Yearly heating demand using individual heat pumps
Share of the end-user heating demand supplied by individual heat pumps. The end-user demand typically includes both space heating demand and hot water consumption, though in cases where air-to-air heat pumps are dominant it would only be the space heating demand. The “CM – DH potential: economic assessment” can be used as to identify what is relevant for district heating, meaning that the rest would be relevant for individual heating, which thereby can be relevant to what potentials are for individual heating solutions.
Yearly heating demand using direct electric heating
Share of the end-user heating demand supplied by individual direct heating. Direct electric heating is assumed to have an efficiency of 100%. The end-user demand typically includes both space heating demand and hot water consumption. In cases where air-to-air heat pumps are dominant, the hot water consumption in the heat pump heated buildings should be added here. Likewise, for district heating solutions where electric heaters are used for hot water consumption in the buildings, this electricity demand should also be added here on top. The “CM – DH potential: economic assessment” can be used as to identify what is relevant for district heating, meaning that the rest would be relevant for individual heating, which thereby can be relevant to what potentials are for individual heating solutions.

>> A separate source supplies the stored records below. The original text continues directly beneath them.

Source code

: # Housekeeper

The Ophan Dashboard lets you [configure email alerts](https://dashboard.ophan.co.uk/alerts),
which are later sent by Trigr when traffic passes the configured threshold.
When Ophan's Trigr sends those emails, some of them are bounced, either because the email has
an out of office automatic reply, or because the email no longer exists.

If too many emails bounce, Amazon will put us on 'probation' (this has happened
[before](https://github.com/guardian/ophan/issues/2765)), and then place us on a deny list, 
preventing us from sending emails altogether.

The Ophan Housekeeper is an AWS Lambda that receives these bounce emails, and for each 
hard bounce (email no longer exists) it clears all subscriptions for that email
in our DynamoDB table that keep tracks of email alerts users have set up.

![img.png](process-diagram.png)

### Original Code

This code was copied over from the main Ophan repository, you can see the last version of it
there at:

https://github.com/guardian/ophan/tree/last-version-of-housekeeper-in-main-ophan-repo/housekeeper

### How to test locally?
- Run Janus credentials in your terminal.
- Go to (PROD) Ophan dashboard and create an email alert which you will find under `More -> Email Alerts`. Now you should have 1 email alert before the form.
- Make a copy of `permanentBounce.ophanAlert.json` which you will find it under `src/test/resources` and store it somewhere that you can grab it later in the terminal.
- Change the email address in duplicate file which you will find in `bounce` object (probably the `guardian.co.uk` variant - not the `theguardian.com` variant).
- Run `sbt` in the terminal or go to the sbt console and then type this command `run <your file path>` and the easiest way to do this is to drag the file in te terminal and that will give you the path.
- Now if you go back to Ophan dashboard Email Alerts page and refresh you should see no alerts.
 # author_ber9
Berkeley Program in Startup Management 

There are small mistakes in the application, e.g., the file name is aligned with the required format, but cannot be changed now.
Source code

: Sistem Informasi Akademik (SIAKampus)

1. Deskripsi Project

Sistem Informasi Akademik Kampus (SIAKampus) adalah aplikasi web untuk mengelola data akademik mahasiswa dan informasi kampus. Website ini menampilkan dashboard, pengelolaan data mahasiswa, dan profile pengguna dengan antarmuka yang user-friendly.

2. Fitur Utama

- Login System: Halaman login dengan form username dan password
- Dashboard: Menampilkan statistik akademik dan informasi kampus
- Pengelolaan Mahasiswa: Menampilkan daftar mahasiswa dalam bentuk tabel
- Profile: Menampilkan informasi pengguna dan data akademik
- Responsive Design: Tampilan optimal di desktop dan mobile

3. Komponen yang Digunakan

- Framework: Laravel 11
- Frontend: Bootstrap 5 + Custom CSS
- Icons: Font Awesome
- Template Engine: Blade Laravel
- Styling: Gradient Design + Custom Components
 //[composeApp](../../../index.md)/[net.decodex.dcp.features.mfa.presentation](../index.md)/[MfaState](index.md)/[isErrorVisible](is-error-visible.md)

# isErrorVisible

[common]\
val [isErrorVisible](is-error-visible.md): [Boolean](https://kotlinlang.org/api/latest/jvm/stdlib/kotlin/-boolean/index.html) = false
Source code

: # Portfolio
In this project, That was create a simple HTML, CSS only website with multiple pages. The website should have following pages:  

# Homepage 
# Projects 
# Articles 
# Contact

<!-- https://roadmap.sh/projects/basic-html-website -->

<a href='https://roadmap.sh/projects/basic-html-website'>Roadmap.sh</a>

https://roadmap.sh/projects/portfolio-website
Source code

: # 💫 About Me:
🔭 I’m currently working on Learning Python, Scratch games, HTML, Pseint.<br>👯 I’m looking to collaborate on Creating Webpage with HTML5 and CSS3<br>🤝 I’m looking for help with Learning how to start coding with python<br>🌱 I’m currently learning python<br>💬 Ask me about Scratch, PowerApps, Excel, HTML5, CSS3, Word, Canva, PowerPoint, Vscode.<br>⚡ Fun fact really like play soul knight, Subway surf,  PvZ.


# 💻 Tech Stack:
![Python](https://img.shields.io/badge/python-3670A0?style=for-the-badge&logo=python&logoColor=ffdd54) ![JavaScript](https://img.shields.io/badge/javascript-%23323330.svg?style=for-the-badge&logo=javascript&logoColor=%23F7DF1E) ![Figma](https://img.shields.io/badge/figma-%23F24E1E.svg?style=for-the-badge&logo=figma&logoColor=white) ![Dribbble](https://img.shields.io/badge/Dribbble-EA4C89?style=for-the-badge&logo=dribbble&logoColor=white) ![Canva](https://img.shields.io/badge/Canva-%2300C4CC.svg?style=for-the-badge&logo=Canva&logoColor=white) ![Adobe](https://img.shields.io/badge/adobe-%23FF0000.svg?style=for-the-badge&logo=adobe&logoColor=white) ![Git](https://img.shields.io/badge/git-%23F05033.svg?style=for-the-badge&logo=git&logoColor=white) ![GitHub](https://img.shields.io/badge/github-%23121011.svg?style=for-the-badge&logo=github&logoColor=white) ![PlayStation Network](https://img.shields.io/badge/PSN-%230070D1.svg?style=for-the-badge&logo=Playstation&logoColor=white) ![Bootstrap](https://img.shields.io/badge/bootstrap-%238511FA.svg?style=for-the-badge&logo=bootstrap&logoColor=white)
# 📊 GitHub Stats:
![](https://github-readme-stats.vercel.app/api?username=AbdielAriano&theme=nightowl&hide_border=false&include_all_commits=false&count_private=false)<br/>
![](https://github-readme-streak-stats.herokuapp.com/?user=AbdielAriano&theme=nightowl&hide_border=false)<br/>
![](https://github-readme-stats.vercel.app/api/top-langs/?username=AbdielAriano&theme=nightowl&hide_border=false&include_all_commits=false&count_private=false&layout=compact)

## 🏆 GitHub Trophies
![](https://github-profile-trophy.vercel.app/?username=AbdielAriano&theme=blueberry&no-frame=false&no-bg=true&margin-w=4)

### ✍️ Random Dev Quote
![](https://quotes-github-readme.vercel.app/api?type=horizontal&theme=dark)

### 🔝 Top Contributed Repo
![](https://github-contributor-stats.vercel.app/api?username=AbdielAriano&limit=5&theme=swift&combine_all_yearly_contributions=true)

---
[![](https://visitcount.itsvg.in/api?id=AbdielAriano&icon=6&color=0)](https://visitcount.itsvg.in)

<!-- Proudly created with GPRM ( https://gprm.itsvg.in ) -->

End-use heating demand supplied by district heating
Share of the end-user heating demand supplied by district heating. This will be the demand excluding the grid loss, meaning the demand at the building level. The end-user demand typically includes both space heating demand and hot water consumption. For district heating solutions where, electric heaters are used for hot water consumption in the buildings, this electricity demand for the hot water consumption should also be added to the “Share of heating demand using direct electric heating”. The “CM – DH potential: economic assessment” can be used as to identify what is relevant for district heating.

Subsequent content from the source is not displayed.